Now, you might still ask: isn’t history (ideally) about telling the truth? Isn’t Plutarch strait-jacketing Herodotus into offering an uplifting, ‘patriotic’ version of history? (And don’t think these visions of history have gone away: witness the proposals to teach ‘patriotic history’ in certain parts of the United States over the past few years especially.) Here one might recall Plutarch’s philosophical tendencies. He did not think that things that consisted of a fundamentally good essence should be represented in a bad way. As a comparison, consider how Plato (or Socrates) is worried about Homer’s representation of the gods. If the gods are good and just, is it right for Homer to represent them as petty and wilful? Similarly, if the Persian Wars did what many Greeks of Plutarch’s time wanted to think they did – kept Greece ‘free’, and brought different groups together in an act of resistance – then Herodotus has just too many ambiguities and opaque patches to be considered an accurate witness. To be sure, there is some circular thinking here, but in the end, Plutarch can convict Herodotus of being something of a failed artist who has cruelly painted ugly moles and zits on what Plutarch takes to be a clean complexion.
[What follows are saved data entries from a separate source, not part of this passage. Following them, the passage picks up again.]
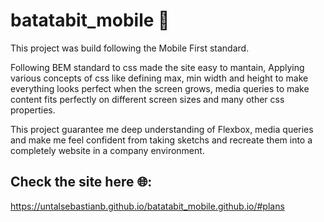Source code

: # batatabit_mobile 📱

This project was build following the Mobile First standard. 

Following BEM standard to css made the site easy to mantain, Applying various concepts of css like defining max, min width and height to make everything looks perfect when the screen grows, media queries to make content fits perfectly on different screen sizes and many other css properties.

This project guarantee me deep understanding of Flexbox, media queries and make me feel confident from taking sketchs and recreate them into a completely website in a company environment.

## Check the site here 🌐: 
https://untalsebastianb.github.io/batatabit_mobile.github.io/#plans


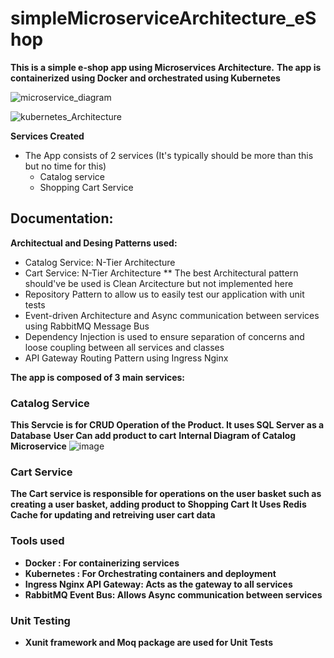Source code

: # simpleMicroserviceArchitecture_eShop

**This is a simple e-shop app using Microservices Architecture.**
**The app is containerized using Docker and orchestrated using Kubernetes**


![microservice_diagram](https://user-images.githubusercontent.com/20687611/187051742-2dfb0ee6-f38a-43ff-8abd-91ce8817bd9e.png)

![kubernetes_Architecture](https://user-images.githubusercontent.com/20687611/187067321-ffcec593-b122-4071-a3c5-cf50b74015a8.png)

**Services Created**
- The App consists of 2 services (It's typically should be more than this but no time for this)
    - Catalog service 
    - Shopping Cart Service

## Documentation:
**Architectual and Desing Patterns used:**
- Catalog Service: N-Tier Architecture
- Cart Service: N-Tier Architecture
** The best Architectural pattern should've be used is Clean Arcitecture but not implemented here
- Repository Pattern to allow us to easily test our application with unit tests
- Event-driven Architecture and Async communication between services using RabbitMQ Message Bus
- Dependency Injection is used to ensure separation of concerns and loose coupling between all services and classes
- API Gateway Routing Pattern using Ingress Nginx

**The app is composed of 3 main services:**

### Catalog Service

**This Servcie is for CRUD Operation of the Product. It uses SQL Server as a Database**
**User Can add product to cart**
**Internal Diagram of Catalog Microservice**
![image](https://user-images.githubusercontent.com/20687611/187052091-085be62d-3710-447f-9d13-6826df0f280e.png)

### Cart Service

**The Cart service is responsible for operations on the user basket such as creating a user basket, adding product to Shopping Cart**
**It Uses Redis Cache for updating and retreiving user cart data**

### Tools used
- **Docker : For containerizing services**
- **Kubernetes : For Orchestrating containers and deployment**
- **Ingress Nginx API Gateway: Acts as the gateway to all services**
- **RabbitMQ Event Bus: Allows Async communication between services**

### Unit Testing
- **Xunit framework and Moq package are used for Unit Tests**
I encourage you to read the treatise for yourself and see what you think. And if you have access to an academic library, I recommend these helpful pieces of scholarship: John Marincola’s 1994 essay ‘Plutarch’s Refutation of Herodotus’ (in Ancient World 25.2: 191-203); Christopher Pelling’s 2007 chapter ‘De Malignitate Plutarchi: Plutarch, Herodotus, and the Persian Wars’ (in E. Bridges, E. Hall, and P.J. Rhodes (eds.) Cultural Responses to the Persian Wars, 472 BCE – 2003 CE. Oxford: 145-64); pages 9-34 especially of Emily Baragwanath’s Motivation and Narrative in Herodotus (Oxford 2008); and Geert Roskam’s 2017 essay ‘Discussing the past: Moral virtue, truth, and benevolence in Plutarch’s On the Malice of Herodotus’ (in A. Georgiadou and K. Oikonomopoulou (eds.) Space, Time and Language in Plutarch. Berlin: 161-74).